Tetapi usul saya sama sekali tidak mendapat tanggapan, sehingga pertemuan yang berlangsungpun tetap bernada “ngalor-ngidul”. Terakhir saya mengusulkan, agar kita dapat menerbitkan buku antologi, memuat tulisan ketiga orang dari kami, Pak Sularso, Pak Asnawi dan saya. Usulan ini dengan pertimbangan bahwa ketiga kami adalah sudah biasa menulis tentang masalah perkoperasian, sehingga tulisan-tulisan yang sudah ada dikumpulkan dan diseleksi yang masih relevan dengan kondisi perkoperasian pada saat ini.

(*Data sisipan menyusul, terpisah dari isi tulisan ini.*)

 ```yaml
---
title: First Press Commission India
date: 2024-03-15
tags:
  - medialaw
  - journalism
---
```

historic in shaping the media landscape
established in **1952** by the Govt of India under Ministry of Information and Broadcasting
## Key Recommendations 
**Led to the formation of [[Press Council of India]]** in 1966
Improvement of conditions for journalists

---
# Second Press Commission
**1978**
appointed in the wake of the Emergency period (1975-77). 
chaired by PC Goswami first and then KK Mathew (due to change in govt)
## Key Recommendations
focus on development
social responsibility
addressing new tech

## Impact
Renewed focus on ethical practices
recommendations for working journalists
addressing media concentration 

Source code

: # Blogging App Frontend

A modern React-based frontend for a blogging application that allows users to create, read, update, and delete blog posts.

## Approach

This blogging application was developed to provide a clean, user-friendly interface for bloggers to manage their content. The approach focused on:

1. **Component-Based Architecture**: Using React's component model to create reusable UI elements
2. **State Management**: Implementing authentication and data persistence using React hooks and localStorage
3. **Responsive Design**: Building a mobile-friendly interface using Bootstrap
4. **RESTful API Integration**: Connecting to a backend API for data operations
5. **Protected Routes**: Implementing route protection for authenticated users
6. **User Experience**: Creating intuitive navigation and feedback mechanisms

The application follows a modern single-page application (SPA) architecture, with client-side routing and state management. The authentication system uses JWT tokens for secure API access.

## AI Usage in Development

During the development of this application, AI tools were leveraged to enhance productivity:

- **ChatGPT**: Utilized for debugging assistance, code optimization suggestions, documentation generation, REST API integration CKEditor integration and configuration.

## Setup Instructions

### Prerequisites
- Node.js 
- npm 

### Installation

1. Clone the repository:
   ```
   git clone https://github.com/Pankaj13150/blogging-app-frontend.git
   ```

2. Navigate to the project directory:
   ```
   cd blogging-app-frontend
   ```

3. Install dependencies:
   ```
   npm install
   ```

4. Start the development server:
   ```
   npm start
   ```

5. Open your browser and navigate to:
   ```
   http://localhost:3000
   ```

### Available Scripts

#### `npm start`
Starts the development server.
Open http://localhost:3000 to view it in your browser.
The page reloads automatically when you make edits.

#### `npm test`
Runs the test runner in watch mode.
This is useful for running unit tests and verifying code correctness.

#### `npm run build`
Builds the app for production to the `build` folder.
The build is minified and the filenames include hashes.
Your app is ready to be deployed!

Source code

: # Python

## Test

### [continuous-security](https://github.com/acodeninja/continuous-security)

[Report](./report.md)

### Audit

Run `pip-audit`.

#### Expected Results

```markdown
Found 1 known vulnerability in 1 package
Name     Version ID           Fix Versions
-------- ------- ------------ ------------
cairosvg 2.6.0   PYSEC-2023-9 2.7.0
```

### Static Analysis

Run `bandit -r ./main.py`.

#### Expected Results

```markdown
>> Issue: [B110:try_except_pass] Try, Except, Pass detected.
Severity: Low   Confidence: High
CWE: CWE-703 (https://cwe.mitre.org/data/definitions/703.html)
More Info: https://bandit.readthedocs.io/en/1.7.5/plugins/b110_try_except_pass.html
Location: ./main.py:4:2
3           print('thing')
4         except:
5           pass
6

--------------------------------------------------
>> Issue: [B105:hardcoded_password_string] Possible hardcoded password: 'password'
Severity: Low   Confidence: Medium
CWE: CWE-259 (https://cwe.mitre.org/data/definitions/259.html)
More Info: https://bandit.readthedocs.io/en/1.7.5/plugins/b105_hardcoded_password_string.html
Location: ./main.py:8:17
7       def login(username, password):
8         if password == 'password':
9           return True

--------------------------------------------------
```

Tulisan-tulisan inilah yang saya usulkan untuk dibukukan. Setelah terbit kita selenggarakan “bedah buku”, yang mudah-mudahan bisa menarik perhatian gerakan maupun pejabat pemerintah untuk mengatasi permasalahan koperasi pada saat ini. Tetapi usul saya, yang menurut kesan saya dapat diterima oleh kedua beliau itu, ternyata sebaliknya, diam-diam tidak disetujuinya juga. Ya sekali lagi mentoklah sudah upaya saya untuk ikut serta membangkitkan kembali “kelesuan” pengembangan koperasi, apakah melalui pernyataan, diskusi terbatas atau penerbitan antologi.
Berbagai upaya saya untuk ikut berpartisipasi dalam membangkitkan kembali semangat berkoperasi, apakah melalui tulisan, atau dengan membangkitkan kembali lembaga-lembaga yang pernah saya terlibat di dalamnya, rupanya sia-sia belaka. Menyaksikan kondisi perkembangan koperasi saat ini, yang saya ikuti sejak 1968, berarti lebih dari setengah dari usia saya (80 tahun), rasanya pikiran tidak bisa lepas untuk ikut serta mengatasinya.
Tetapi apa boleh buat, para senior serta para
tokoh koperasi muda yang bergelar doktor saja tidak mampu mengatasinya, apalagi
saya seorang diri. Sehingga karenanya, kadang timbul kebimbangan dalam benak
saya untuk juga menyetujui ungkapan Pak
Larso, bahwa kondisi koperasi kita pada aat ini memang sudah benar-benar “beyond help”, atau ungkapan Pak Asnawi,
bahwa koperasi sudah “luput ing cinatur”.